Average Rating: 3.89
Maximum Rating: 5.0
Minimum Rating: 1.0
Total Users: 19
Total Movies: 7


In [None]:
import pandas as pd
from sklearn.metrics.pairwise import cosine_similarity
from sklearn.impute import SimpleImputer

# Load the dataset
# Use your cleaned dataset or the one from the previous code
# df = ...

# Pivot the data to create a user-movie matrix
user_movie_matrix = df.pivot_table(index='User', columns='Movie', values='Rating')

# Fill missing values with the mean rating of each user
imputer = SimpleImputer(strategy='mean')
user_movie_matrix_filled = pd.DataFrame(imputer.fit_transform(user_movie_matrix), 
                                        columns=user_movie_matrix.columns, 
                                        index=user_movie_matrix.index)

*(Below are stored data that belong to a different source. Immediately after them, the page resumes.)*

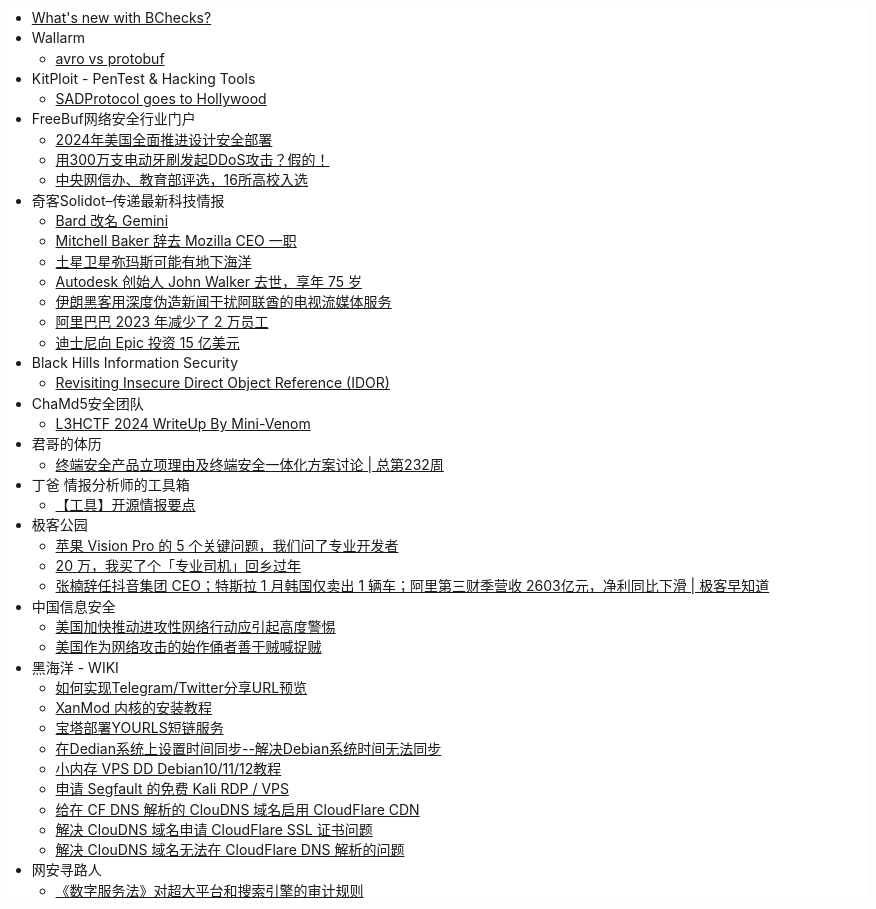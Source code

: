   - [What's new with BChecks?](https://portswigger.net/blog/whats-new-with-bchecks)
- Wallarm
  - [avro vs protobuf](https://lab.wallarm.com/what/avro-vs-protobuf/)
- KitPloit - PenTest &amp; Hacking Tools
  - [SADProtocol goes to Hollywood](http://www.kitploit.com/2024/02/sadprotocol-goes-to-hollywood.html)
- FreeBuf网络安全行业门户
  - [2024年美国全面推进设计安全部署](https://www.freebuf.com/articles/391825.html)
  - [用300万支电动牙刷发起DDoS攻击？假的！](https://www.freebuf.com/news/391819.html)
  - [中央网信办、教育部评选，16所高校入选](https://www.freebuf.com/news/391811.html)
- 奇客Solidot–传递最新科技情报
  - [Bard 改名 Gemini](https://www.solidot.org/story?sid=77336)
  - [Mitchell Baker 辞去 Mozilla CEO 一职](https://www.solidot.org/story?sid=77335)
  - [土星卫星弥玛斯可能有地下海洋](https://www.solidot.org/story?sid=77334)
  - [Autodesk 创始人 John Walker 去世，享年 75 岁](https://www.solidot.org/story?sid=77333)
  - [伊朗黑客用深度伪造新闻干扰阿联酋的电视流媒体服务](https://www.solidot.org/story?sid=77332)
  - [阿里巴巴 2023 年减少了 2 万员工](https://www.solidot.org/story?sid=77331)
  - [迪士尼向 Epic 投资 15 亿美元](https://www.solidot.org/story?sid=77330)
- Black Hills Information Security
  - [Revisiting Insecure Direct Object Reference (IDOR)](https://www.blackhillsinfosec.com/revisiting-insecure-direct-object-reference-idor/)
- ChaMd5安全团队
  - [L3HCTF 2024  WriteUp By Mini-Venom](https://mp.weixin.qq.com/s?__biz=MzIzMTc1MjExOQ==&mid=2247510018&idx=1&sn=8920c2a5616a4e544c8b0ef1183452e9&chksm=e89d80dadfea09cce2ec8eb184580e4d847493729b558e503e0603f2bd4732e46dd1a401b578&scene=58&subscene=0#rd)
- 君哥的体历
  - [终端安全产品立项理由及终端安全一体化方案讨论 | 总第232周](https://mp.weixin.qq.com/s?__biz=MzI2MjQ1NTA4MA==&mid=2247490939&idx=1&sn=e0fc4cce16f88b98405404f9c022e99d&chksm=ea4bb73cdd3c3e2adb4c8bf216da79ca4f928e091f236b077e3c6a21d6487aa889772918717f&scene=58&subscene=0#rd)
- 丁爸 情报分析师的工具箱
  - [【工具】开源情报要点](https://mp.weixin.qq.com/s?__biz=MzI2MTE0NTE3Mw==&mid=2651142038&idx=1&sn=bc7911e4d6ecbb9fae2b3305996ca256&chksm=f1af40acc6d8c9bac8d823e03f1ef9334fb02765e04b3fa7770f1e068a3abc6c5ac6d4e98954&scene=58&subscene=0#rd)
- 极客公园
  - [苹果 Vision Pro 的 5 个关键问题，我们问了专业开发者](https://mp.weixin.qq.com/s?__biz=MTMwNDMwODQ0MQ==&mid=2653032864&idx=1&sn=3df4c9b39d16684cb7d29b8a88fcd495&chksm=7e576c164920e5005b84f4c700ce91834c23f7d3973b78d085a47e5f41c9f2fb10bceabc0b2f&scene=58&subscene=0#rd)
  - [20 万，我买了个「专业司机」回乡过年](https://mp.weixin.qq.com/s?__biz=MTMwNDMwODQ0MQ==&mid=2653032864&idx=2&sn=b10fe5a329ebe296e55f0d760a66e76e&chksm=7e576c164920e50066d5f9aaa15d0bad0cc4ac8ebb9588b7b126d31b9f381f4b310cc8de0945&scene=58&subscene=0#rd)
  - [张楠辞任抖音集团 CEO；特斯拉 1 月韩国仅卖出 1 辆车；阿里第三财季营收 2603亿元，净利同比下滑 | 极客早知道](https://mp.weixin.qq.com/s?__biz=MTMwNDMwODQ0MQ==&mid=2653032837&idx=1&sn=390fa9a6110b10fa086fa013f3c8c825&chksm=7e576c334920e525d385356f58cb3d0ae964304136ebe22178078d8abd16e6d82996acb1562b&scene=58&subscene=0#rd)
- 中国信息安全
  - [美国加快推动进攻性网络行动应引起高度警惕](https://mp.weixin.qq.com/s?__biz=MzA5MzE5MDAzOA==&mid=2664204893&idx=1&sn=6e6e01ec75ba22f44b60b86064ac8f06&chksm=8b5988a4bc2e01b27346565bf9f6ad9abe3ca77d5df0be588c38feeba28d93382bd6b899d984&scene=58&subscene=0#rd)
  - [美国作为网络攻击的始作俑者善于贼喊捉贼](https://mp.weixin.qq.com/s?__biz=MzA5MzE5MDAzOA==&mid=2664204893&idx=2&sn=857c5c81cc0be1e558b85f6c6494db96&chksm=8b5988a4bc2e01b2b19f67232521875a80500f140397b447b6829651cf08acfe15179074d25b&scene=58&subscene=0#rd)
- 黑海洋 - WIKI
  - [如何实现Telegram/Twitter分享URL预览](https://blog.upx8.com/4031)
  - [XanMod 内核的安装教程](https://blog.upx8.com/4030)
  - [宝塔部署YOURLS短链服务](https://blog.upx8.com/4029)
  - [在Dedian系统上设置时间同步--解决Debian系统时间无法同步](https://blog.upx8.com/4028)
  - [小内存 VPS DD Debian10/11/12教程](https://blog.upx8.com/4027)
  - [申请 Segfault 的免费 Kali RDP / VPS](https://blog.upx8.com/4026)
  - [给在 CF DNS 解析的 ClouDNS 域名启用 CloudFlare CDN](https://blog.upx8.com/4025)
  - [解决 ClouDNS 域名申请 CloudFlare SSL 证书问题](https://blog.upx8.com/4024)
  - [解决 ClouDNS 域名无法在 CloudFlare DNS 解析的问题](https://blog.upx8.com/4023)
- 网安寻路人
  - [《数字服务法》对超大平台和搜索引擎的审计规则](https://mp.weixin.qq.com/s?__biz=MzIxODM0NDU4MQ==&mid=2247501053&idx=1&sn=e89b6598670807e9124c6b566ee21295&chksm=97e97917a09ef001ce58550170ea209ddc24252aed83d05e8fdc32c98546eb756c7bc7b7c1f2&scene=58&subscene=0#rd)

# Calculate cosine similarity between users
user_similarity = cosine_similarity(user_movie_matrix_filled)

# Convert the similarity matrix into a DataFrame
user_similarity_df = pd.DataFrame(user_similarity, index=user_movie_matrix_filled.index, columns=user_movie_matrix_filled.index)

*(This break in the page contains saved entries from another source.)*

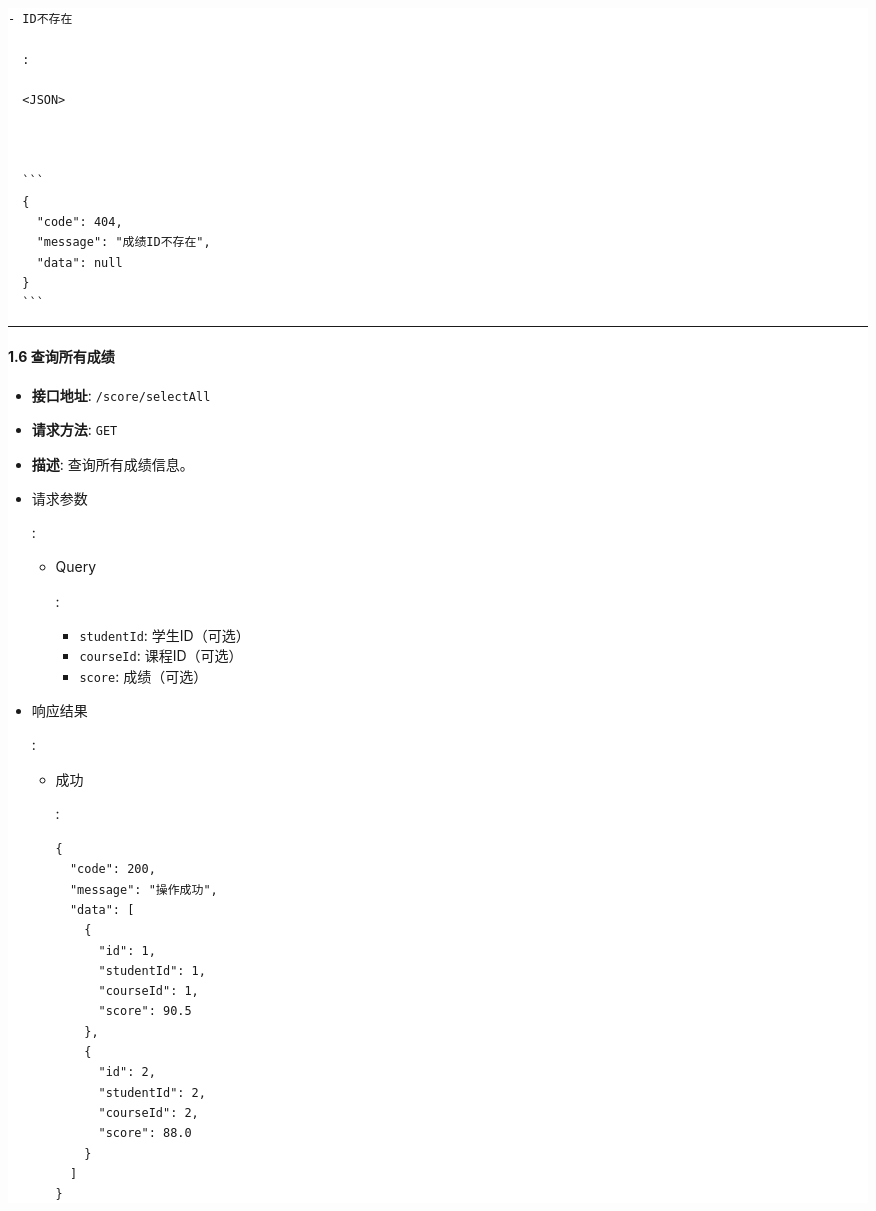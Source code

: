     - ID不存在

      :

      <JSON>

      

      ```
      {
        "code": 404,
        "message": "成绩ID不存在",
        "data": null
      }
      ```

------

#### **1.6 查询所有成绩**

- **接口地址**: `/score/selectAll`

- **请求方法**: `GET`

- **描述**: 查询所有成绩信息。

- 请求参数

  :

  - Query

    :

    - `studentId`: 学生ID（可选）
    - `courseId`: 课程ID（可选）
    - `score`: 成绩（可选）

- 响应结果

  :

  - 成功

    :

    <JSON>

    

    ```
    {
      "code": 200,
      "message": "操作成功",
      "data": [
        {
          "id": 1,
          "studentId": 1,
          "courseId": 1,
          "score": 90.5
        },
        {
          "id": 2,
          "studentId": 2,
          "courseId": 2,
          "score": 88.0
        }
      ]
    }
    ```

def get_movie_recommendations(user, n=5):
    """
    Get movie recommendations for a user based on collaborative filtering.
    """
    user_ratings = user_movie_matrix_filled.loc[user].values.reshape(1, -1)
    similarity_scores = user_similarity_df[user].values.reshape(1, -1)

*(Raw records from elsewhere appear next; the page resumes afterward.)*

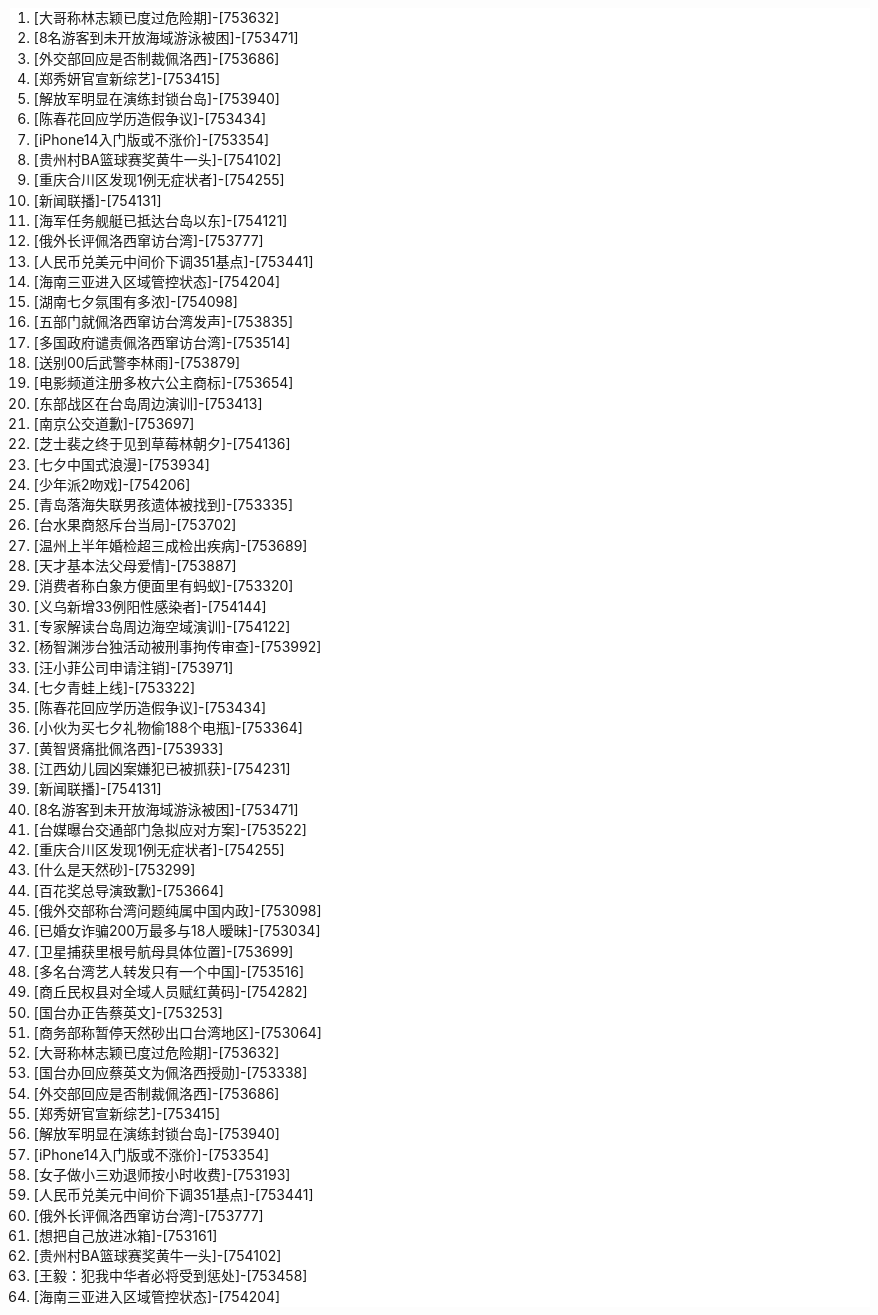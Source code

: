 1. [大哥称林志颖已度过危险期]-[753632]
1. [8名游客到未开放海域游泳被困]-[753471]
1. [外交部回应是否制裁佩洛西]-[753686]
1. [郑秀妍官宣新综艺]-[753415]
1. [解放军明显在演练封锁台岛]-[753940]
1. [陈春花回应学历造假争议]-[753434]
1. [iPhone14入门版或不涨价]-[753354]
1. [贵州村BA篮球赛奖黄牛一头]-[754102]
1. [重庆合川区发现1例无症状者]-[754255]
1. [新闻联播]-[754131]
1. [海军任务舰艇已抵达台岛以东]-[754121]
1. [俄外长评佩洛西窜访台湾]-[753777]
1. [人民币兑美元中间价下调351基点]-[753441]
1. [海南三亚进入区域管控状态]-[754204]
1. [湖南七夕氛围有多浓]-[754098]
1. [五部门就佩洛西窜访台湾发声]-[753835]
1. [多国政府谴责佩洛西窜访台湾]-[753514]
1. [送别00后武警李林雨]-[753879]
1. [电影频道注册多枚六公主商标]-[753654]
1. [东部战区在台岛周边演训]-[753413]
1. [南京公交道歉]-[753697]
1. [芝士裴之终于见到草莓林朝夕]-[754136]
1. [七夕中国式浪漫]-[753934]
1. [少年派2吻戏]-[754206]
1. [青岛落海失联男孩遗体被找到]-[753335]
1. [台水果商怒斥台当局]-[753702]
1. [温州上半年婚检超三成检出疾病]-[753689]
1. [天才基本法父母爱情]-[753887]
1. [消费者称白象方便面里有蚂蚁]-[753320]
1. [义乌新增33例阳性感染者]-[754144]
1. [专家解读台岛周边海空域演训]-[754122]
1. [杨智渊涉台独活动被刑事拘传审查]-[753992]
1. [汪小菲公司申请注销]-[753971]
1. [七夕青蛙上线]-[753322]
1. [陈春花回应学历造假争议]-[753434]
1. [小伙为买七夕礼物偷188个电瓶]-[753364]
1. [黄智贤痛批佩洛西]-[753933]
1. [江西幼儿园凶案嫌犯已被抓获]-[754231]
1. [新闻联播]-[754131]
1. [8名游客到未开放海域游泳被困]-[753471]
1. [台媒曝台交通部门急拟应对方案]-[753522]
1. [重庆合川区发现1例无症状者]-[754255]
1. [什么是天然砂]-[753299]
1. [百花奖总导演致歉]-[753664]
1. [俄外交部称台湾问题纯属中国内政]-[753098]
1. [已婚女诈骗200万最多与18人暧昧]-[753034]
1. [卫星捕获里根号航母具体位置]-[753699]
1. [多名台湾艺人转发只有一个中国]-[753516]
1. [商丘民权县对全域人员赋红黄码]-[754282]
1. [国台办正告蔡英文]-[753253]
1. [商务部称暂停天然砂出口台湾地区]-[753064]
1. [大哥称林志颖已度过危险期]-[753632]
1. [国台办回应蔡英文为佩洛西授勋]-[753338]
1. [外交部回应是否制裁佩洛西]-[753686]
1. [郑秀妍官宣新综艺]-[753415]
1. [解放军明显在演练封锁台岛]-[753940]
1. [iPhone14入门版或不涨价]-[753354]
1. [女子做小三劝退师按小时收费]-[753193]
1. [人民币兑美元中间价下调351基点]-[753441]
1. [俄外长评佩洛西窜访台湾]-[753777]
1. [想把自己放进冰箱]-[753161]
1. [贵州村BA篮球赛奖黄牛一头]-[754102]
1. [王毅：犯我中华者必将受到惩处]-[753458]
1. [海南三亚进入区域管控状态]-[754204]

    # Predict the user's ratings for all movies
    predicted_ratings = similarity_scores.dot(user_ratings.T) / similarity_scores.sum()

    # Create a DataFrame with predicted ratings
    predicted_ratings_df = pd.DataFrame(predicted_ratings, columns=user_movie_matrix_filled.columns, index=[user])

    # Identify movies not yet rated by the user
    unrated_movies = user_movie_matrix_filled.loc[user_movie_matrix_filled.loc[user].isna()].index

    # Sort movies by predicted rating and get top recommendations
    recommendations = predicted_ratings_df.loc[:, unrated_movies].transpose().sort_values(by=user, ascending=False).head(n)

    return recommendations.index

def get_popular_movies(n=5):
    """
    Get popular movies as fallback recommendations.
    """
    popular_movies = df.groupby('Movie')['Rating'].mean().sort_values(ascending=False).head(n)
    return popular_movies.index

# Example usage
user = 'Alice'
user_recommendations = get_movie_recommendations(user)
fallback_recommendations = get_popular_movies()

print(f"Recommendations for {user}:")
print(user_recommendations)

print("\nFallback Recommendations:")
print(fallback_recommendations)
print(fallback_recommendations)